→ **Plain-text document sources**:
☆ ☆ ☆

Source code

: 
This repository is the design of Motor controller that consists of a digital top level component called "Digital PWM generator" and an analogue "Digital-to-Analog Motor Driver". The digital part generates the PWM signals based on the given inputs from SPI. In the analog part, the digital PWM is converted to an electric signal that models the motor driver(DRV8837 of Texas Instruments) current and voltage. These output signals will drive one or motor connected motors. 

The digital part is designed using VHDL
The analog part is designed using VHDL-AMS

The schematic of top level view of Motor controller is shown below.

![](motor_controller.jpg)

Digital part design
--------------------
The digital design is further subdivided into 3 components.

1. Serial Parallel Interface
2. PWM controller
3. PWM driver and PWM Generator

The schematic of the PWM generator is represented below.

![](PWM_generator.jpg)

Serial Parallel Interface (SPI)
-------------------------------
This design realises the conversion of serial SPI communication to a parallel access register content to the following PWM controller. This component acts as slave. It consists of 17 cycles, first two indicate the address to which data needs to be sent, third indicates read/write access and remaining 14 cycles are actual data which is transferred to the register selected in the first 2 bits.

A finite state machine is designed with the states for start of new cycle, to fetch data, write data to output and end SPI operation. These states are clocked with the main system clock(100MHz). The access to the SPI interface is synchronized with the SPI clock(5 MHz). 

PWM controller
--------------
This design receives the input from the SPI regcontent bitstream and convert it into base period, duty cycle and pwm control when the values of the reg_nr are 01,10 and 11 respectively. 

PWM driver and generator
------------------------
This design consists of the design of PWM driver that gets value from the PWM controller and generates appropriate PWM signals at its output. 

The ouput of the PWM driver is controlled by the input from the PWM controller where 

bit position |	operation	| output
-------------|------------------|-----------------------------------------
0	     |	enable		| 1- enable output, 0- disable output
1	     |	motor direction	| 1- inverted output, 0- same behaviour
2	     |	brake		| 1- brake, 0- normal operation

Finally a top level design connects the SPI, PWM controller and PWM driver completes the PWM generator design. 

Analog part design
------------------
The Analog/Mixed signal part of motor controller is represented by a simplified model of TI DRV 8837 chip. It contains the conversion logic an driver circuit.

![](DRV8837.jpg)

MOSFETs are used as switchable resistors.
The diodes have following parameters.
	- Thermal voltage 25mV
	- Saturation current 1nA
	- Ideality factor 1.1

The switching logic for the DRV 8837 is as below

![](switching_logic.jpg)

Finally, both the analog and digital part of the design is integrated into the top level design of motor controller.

☆ ☆ ☆

→ **Work request**: Copy each line of the records above that carries the word "write".

→ **Exercise answer**:
This design realises the conversion of serial SPI communication to a parallel access register content to the following PWM controller. This component acts as slave. It consists of 17 cycles, first two indicate the address to which data needs to be sent, third indicates read/write access and remaining 14 cycles are actual data which is transferred to the register selected in the first 2 bits.
A finite state machine is designed with the states for start of new cycle, to fetch data, write data to output and end SPI operation. These states are clocked with the main system clock(100MHz). The access to the SPI interface is synchronized with the SPI clock(5 MHz). 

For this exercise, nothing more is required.